• _ASSIGNMENT_
Pick each line containing "Fence" out of the records.

■ ■ ■ ■

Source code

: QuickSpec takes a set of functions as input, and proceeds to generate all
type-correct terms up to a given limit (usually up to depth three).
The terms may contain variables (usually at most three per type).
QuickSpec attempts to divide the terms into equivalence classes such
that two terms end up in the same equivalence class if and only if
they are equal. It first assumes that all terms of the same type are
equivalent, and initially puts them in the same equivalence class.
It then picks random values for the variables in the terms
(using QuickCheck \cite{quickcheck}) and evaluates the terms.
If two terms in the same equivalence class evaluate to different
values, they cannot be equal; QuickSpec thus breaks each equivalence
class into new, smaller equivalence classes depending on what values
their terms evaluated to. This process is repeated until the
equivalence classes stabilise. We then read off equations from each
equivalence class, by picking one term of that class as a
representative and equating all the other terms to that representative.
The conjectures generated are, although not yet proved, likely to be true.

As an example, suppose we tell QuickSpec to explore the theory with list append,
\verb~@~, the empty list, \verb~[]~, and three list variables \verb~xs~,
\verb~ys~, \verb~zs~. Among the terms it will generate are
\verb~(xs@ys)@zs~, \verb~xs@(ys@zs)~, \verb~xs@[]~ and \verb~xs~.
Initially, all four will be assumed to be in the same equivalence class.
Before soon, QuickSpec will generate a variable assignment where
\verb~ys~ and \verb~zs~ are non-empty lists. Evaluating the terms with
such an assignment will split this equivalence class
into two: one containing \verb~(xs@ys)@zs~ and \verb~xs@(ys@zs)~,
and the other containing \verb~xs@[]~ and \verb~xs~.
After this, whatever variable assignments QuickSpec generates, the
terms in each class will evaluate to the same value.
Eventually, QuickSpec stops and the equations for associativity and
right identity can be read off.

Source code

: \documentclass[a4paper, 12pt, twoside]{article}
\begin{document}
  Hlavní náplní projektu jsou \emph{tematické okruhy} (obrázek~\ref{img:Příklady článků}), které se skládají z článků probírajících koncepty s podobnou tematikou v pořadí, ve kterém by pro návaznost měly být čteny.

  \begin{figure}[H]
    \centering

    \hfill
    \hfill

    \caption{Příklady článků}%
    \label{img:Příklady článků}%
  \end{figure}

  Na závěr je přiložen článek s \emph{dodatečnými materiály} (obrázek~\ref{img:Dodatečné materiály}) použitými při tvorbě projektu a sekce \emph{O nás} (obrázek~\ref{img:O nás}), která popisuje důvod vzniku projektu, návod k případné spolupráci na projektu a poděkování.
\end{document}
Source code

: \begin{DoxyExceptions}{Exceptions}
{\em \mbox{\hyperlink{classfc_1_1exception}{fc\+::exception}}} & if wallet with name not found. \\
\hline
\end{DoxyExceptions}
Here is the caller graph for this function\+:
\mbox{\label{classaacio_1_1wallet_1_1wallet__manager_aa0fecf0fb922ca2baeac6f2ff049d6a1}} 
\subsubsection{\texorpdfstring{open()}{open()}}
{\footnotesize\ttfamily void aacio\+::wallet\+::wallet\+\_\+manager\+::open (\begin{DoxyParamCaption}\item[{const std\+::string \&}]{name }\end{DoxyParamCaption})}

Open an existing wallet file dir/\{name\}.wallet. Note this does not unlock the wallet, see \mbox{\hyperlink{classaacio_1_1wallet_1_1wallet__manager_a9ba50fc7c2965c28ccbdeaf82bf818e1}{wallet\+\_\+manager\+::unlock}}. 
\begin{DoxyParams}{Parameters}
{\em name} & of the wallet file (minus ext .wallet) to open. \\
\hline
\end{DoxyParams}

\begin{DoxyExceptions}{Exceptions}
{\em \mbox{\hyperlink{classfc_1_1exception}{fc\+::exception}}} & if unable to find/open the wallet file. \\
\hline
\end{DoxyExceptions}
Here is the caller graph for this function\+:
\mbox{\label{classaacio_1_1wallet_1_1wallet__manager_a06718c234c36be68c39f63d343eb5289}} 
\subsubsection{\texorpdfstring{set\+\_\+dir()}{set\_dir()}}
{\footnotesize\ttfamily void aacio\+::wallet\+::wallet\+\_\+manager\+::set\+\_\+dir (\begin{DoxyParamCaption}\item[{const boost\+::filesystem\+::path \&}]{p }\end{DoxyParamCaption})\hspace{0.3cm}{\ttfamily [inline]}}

■ ■ ■ ■

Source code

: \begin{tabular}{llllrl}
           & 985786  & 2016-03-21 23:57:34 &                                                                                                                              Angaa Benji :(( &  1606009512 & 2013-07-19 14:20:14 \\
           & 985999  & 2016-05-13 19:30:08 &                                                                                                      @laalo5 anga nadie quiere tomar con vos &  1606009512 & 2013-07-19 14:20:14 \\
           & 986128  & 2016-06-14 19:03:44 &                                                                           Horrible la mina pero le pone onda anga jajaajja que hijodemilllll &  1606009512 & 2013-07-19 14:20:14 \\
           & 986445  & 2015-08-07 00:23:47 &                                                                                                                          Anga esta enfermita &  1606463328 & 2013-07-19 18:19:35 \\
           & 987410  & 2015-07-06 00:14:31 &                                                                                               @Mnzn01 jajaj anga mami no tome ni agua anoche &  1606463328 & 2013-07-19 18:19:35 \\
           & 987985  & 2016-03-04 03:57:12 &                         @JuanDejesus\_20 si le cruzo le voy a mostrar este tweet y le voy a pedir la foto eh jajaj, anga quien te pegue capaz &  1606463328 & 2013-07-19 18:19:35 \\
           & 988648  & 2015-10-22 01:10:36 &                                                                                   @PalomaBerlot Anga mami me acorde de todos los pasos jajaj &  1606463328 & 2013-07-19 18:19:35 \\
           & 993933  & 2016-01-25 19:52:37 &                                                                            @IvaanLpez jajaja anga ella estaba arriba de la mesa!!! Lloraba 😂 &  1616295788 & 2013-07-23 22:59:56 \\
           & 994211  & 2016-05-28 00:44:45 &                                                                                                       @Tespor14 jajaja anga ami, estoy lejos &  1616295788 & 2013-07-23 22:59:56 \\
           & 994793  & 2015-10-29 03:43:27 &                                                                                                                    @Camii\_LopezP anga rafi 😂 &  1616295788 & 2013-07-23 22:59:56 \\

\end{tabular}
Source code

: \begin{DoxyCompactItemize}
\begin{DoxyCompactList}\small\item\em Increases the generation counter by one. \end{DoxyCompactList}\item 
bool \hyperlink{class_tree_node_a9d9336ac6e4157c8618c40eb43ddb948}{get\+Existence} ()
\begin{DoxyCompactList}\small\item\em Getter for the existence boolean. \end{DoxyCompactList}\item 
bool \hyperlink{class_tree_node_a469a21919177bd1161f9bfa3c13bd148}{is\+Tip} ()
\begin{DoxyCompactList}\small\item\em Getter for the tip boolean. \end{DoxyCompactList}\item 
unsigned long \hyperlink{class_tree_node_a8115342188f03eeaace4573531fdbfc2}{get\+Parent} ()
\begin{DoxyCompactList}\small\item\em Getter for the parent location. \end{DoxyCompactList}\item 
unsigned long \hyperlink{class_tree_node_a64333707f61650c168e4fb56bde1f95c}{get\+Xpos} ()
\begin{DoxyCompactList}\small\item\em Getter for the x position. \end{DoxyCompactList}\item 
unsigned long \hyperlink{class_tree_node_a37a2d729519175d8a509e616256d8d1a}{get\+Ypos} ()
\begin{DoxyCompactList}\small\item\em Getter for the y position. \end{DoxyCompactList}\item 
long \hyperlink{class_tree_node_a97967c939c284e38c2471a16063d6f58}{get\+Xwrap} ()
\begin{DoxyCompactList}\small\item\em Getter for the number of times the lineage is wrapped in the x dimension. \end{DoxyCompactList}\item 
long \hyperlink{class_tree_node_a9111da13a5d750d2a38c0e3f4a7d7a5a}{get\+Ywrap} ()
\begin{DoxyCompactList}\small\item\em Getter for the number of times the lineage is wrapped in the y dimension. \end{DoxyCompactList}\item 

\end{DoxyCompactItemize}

■ ■ ■ ■

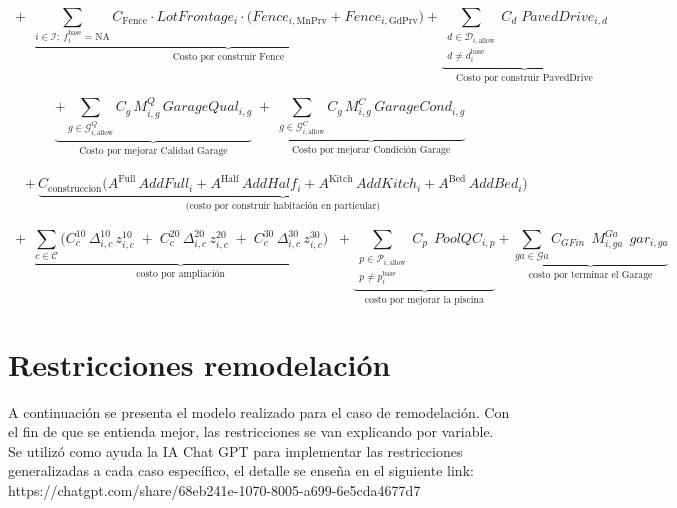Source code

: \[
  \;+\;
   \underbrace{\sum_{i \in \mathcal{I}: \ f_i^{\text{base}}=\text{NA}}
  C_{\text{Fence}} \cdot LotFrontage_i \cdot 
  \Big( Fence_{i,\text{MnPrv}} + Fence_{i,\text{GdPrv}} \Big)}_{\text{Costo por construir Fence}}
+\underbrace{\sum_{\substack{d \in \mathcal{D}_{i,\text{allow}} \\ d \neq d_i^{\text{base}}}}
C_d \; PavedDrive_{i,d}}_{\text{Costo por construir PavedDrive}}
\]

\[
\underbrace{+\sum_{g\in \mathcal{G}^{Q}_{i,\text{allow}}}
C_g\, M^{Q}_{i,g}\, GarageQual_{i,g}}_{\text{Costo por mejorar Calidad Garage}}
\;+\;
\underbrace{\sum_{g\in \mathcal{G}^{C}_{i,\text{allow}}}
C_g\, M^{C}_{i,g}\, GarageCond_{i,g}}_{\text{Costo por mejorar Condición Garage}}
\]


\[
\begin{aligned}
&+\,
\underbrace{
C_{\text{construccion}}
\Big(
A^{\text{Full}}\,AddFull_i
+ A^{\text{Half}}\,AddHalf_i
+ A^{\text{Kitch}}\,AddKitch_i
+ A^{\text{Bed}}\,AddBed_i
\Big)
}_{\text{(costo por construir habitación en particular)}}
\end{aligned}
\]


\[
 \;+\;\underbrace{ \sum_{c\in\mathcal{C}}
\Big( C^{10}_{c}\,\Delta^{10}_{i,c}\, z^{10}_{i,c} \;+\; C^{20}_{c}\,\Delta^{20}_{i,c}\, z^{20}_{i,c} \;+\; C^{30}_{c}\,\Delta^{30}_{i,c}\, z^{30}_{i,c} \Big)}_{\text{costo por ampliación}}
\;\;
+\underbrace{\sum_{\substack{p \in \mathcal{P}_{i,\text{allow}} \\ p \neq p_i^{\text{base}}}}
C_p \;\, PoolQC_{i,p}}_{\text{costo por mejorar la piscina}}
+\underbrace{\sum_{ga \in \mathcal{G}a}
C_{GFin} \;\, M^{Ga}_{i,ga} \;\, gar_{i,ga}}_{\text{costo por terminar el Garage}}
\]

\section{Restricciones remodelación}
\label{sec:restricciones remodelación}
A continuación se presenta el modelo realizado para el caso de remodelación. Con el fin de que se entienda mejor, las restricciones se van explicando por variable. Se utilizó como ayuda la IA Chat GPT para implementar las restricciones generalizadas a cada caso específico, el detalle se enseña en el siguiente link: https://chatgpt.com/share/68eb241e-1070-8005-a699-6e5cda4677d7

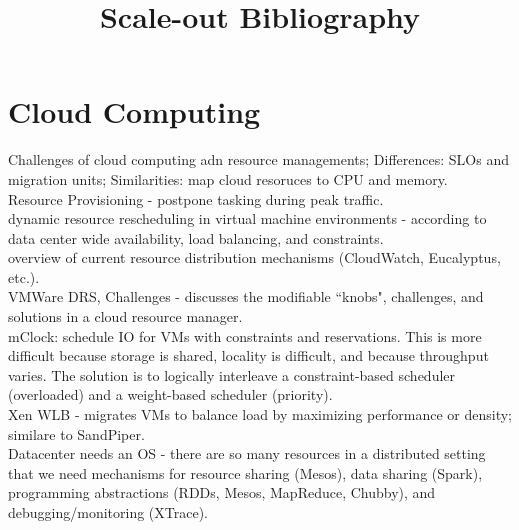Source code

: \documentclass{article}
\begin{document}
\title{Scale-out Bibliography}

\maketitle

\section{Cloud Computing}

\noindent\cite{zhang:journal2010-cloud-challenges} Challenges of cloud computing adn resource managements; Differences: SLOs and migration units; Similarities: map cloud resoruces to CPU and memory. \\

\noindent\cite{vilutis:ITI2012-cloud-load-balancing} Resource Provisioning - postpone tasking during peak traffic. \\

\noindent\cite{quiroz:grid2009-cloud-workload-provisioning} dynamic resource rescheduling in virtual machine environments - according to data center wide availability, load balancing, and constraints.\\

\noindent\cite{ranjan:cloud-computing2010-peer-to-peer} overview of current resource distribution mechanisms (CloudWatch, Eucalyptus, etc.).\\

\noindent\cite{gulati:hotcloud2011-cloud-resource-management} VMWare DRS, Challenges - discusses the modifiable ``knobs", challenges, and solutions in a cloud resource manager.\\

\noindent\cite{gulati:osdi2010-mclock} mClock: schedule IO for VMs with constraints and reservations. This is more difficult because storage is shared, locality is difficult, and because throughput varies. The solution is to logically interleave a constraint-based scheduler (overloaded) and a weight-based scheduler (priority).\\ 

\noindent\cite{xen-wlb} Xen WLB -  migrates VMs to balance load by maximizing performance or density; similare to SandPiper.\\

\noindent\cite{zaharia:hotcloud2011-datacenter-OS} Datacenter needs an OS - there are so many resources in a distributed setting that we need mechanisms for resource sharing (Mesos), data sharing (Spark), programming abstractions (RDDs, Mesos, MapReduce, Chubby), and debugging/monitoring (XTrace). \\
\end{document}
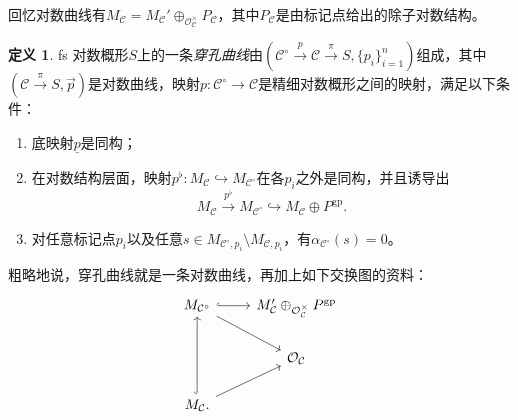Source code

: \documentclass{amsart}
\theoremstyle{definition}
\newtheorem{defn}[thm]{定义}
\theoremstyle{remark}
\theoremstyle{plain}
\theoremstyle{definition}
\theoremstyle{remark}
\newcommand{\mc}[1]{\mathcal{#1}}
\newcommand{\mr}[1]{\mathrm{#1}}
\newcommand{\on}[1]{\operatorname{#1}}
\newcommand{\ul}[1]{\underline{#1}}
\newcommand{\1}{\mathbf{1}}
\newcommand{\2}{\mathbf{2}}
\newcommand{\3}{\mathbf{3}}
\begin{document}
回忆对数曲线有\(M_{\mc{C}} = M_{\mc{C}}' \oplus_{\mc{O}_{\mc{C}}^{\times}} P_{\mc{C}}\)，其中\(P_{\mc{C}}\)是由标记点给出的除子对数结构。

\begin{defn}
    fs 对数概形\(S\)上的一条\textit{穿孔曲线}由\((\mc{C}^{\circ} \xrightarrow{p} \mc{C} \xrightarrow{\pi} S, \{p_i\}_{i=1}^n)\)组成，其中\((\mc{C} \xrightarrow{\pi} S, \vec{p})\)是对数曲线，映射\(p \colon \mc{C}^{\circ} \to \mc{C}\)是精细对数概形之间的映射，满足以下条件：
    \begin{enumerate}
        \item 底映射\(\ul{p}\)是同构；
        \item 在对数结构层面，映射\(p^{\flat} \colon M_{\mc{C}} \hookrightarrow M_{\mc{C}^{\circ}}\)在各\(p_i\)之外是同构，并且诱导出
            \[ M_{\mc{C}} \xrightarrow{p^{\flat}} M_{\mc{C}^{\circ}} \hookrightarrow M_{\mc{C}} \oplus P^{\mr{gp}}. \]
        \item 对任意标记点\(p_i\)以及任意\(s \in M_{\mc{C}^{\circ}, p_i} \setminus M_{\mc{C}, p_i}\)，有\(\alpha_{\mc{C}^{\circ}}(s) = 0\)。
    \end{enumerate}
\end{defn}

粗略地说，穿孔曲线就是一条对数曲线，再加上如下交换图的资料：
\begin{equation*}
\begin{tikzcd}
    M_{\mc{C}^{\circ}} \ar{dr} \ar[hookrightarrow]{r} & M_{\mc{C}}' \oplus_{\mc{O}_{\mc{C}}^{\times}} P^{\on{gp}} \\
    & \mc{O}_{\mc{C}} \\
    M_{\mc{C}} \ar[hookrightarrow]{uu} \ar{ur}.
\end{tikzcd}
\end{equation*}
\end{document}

■ ■ ■ ■

• _SOLUTION TO THIS TASK_
  C_{\text{Fence}} \cdot LotFrontage_i \cdot 
  \Big( Fence_{i,\text{MnPrv}} + Fence_{i,\text{GdPrv}} \Big)}_{\text{Costo por construir Fence}}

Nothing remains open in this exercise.